Saved entries ->
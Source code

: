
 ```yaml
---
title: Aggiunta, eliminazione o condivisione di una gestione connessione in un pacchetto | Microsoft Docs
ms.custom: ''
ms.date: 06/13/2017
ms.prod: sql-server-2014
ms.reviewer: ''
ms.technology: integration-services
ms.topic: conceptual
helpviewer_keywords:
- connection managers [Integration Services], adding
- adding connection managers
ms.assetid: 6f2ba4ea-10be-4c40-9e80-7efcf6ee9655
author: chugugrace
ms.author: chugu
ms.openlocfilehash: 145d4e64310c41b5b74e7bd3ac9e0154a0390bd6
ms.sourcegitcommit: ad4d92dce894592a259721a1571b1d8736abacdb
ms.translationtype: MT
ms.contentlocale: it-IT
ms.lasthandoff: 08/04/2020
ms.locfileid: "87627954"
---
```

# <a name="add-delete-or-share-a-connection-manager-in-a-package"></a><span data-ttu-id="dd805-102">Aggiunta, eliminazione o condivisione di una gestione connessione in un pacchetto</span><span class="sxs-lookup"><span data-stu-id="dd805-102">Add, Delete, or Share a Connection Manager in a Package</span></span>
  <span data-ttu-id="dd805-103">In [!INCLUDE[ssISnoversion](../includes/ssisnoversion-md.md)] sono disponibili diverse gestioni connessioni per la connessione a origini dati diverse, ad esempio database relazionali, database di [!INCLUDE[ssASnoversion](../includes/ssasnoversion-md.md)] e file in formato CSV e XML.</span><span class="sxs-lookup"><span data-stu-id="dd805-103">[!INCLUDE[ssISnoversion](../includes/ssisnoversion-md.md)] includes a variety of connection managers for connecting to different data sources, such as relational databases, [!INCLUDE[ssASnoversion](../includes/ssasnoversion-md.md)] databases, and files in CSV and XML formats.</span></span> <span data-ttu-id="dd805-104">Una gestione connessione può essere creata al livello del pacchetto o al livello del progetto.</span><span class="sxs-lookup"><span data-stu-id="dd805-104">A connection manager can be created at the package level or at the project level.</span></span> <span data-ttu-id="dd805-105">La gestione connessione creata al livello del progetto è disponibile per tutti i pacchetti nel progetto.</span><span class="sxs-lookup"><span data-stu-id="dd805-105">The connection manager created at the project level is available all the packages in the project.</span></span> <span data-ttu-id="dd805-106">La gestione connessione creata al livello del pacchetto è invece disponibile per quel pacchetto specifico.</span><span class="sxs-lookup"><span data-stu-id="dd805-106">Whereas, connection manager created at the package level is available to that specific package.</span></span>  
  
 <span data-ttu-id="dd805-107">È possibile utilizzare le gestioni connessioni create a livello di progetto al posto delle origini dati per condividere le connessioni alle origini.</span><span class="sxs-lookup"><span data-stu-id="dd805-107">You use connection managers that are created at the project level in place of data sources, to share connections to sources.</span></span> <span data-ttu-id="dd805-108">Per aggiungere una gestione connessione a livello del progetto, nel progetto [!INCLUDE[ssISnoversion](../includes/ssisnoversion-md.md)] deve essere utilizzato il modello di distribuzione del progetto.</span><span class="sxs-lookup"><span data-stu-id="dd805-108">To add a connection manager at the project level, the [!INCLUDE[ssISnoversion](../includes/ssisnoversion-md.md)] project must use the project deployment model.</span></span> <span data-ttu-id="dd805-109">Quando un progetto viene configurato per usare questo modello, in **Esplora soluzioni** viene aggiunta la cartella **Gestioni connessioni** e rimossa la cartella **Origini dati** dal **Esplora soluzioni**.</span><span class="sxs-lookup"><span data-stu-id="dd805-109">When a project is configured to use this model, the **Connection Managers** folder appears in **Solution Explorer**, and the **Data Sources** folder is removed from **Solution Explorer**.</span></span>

TASK DETAILS ->
Filter on the word "condivisione": copy each matching line from the entries above.

OUTPUT ->
title: Aggiunta, eliminazione o condivisione di una gestione connessione in un pacchetto | Microsoft Docs
# <a name="add-delete-or-share-a-connection-manager-in-a-package"></a><span data-ttu-id="dd805-102">Aggiunta, eliminazione o condivisione di una gestione connessione in un pacchetto</span><span class="sxs-lookup"><span data-stu-id="dd805-102">Add, Delete, or Share a Connection Manager in a Package</span></span>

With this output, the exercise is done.